[DATA EXTRACTS]:
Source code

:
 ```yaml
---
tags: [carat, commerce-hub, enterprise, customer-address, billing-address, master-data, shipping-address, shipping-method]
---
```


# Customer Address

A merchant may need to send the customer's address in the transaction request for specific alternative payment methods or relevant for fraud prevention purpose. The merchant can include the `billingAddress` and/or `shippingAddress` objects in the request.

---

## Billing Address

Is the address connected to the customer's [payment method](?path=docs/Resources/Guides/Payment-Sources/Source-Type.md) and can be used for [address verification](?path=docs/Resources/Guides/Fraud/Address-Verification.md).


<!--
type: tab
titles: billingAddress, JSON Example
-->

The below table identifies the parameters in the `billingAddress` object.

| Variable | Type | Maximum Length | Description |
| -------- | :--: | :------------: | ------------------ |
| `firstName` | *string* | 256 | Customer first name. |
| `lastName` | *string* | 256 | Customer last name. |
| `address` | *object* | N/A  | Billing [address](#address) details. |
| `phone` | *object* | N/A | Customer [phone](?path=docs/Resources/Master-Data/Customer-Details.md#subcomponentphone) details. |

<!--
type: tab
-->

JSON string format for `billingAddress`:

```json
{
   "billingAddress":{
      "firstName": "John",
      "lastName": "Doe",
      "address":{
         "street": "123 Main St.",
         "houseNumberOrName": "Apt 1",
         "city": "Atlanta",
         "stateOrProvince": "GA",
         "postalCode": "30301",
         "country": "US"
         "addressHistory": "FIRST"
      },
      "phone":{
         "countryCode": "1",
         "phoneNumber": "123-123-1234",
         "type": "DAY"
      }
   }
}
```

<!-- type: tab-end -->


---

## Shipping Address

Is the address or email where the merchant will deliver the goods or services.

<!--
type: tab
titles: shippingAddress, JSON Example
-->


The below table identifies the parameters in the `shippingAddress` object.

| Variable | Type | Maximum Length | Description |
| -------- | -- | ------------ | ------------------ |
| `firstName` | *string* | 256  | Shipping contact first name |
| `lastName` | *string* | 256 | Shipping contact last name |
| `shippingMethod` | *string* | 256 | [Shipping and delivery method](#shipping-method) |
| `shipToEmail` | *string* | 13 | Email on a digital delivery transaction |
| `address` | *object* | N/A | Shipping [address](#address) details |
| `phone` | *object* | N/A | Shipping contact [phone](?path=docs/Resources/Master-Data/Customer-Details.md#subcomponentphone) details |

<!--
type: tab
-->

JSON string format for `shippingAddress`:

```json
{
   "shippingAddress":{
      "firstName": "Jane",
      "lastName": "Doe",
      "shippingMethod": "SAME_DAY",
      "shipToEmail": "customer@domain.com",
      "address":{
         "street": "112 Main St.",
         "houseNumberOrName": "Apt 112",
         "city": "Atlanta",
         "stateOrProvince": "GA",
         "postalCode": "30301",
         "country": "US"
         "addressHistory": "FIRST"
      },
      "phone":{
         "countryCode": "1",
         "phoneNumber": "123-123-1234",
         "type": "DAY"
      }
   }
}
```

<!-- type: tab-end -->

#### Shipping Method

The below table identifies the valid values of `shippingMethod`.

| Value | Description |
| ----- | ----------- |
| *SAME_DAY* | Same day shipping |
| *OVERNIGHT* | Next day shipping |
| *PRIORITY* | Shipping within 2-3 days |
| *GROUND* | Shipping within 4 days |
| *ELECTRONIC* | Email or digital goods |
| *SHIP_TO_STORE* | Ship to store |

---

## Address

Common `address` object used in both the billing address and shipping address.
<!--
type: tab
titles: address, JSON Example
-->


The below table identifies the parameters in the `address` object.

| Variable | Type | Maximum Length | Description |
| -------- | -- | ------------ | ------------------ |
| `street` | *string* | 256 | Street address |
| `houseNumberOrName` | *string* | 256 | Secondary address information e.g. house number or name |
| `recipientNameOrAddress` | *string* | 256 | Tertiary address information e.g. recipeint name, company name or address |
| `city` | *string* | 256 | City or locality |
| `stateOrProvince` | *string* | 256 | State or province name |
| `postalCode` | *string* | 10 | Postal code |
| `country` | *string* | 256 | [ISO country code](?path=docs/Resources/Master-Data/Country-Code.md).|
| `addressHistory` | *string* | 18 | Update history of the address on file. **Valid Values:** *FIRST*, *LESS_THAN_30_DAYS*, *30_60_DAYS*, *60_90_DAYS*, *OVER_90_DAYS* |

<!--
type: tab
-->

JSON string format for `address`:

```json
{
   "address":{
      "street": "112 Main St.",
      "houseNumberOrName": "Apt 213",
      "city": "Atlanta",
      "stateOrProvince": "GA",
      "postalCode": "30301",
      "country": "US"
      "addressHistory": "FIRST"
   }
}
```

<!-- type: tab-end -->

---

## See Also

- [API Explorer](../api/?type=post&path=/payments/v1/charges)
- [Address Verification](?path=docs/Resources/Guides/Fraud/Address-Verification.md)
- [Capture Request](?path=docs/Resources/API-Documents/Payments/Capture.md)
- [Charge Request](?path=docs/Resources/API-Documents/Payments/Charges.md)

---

[ASSIGNMENT]: Your answer should be a single number, which is the count of lines in the data above that include the word "Example".

[TASK ANSWER]: 3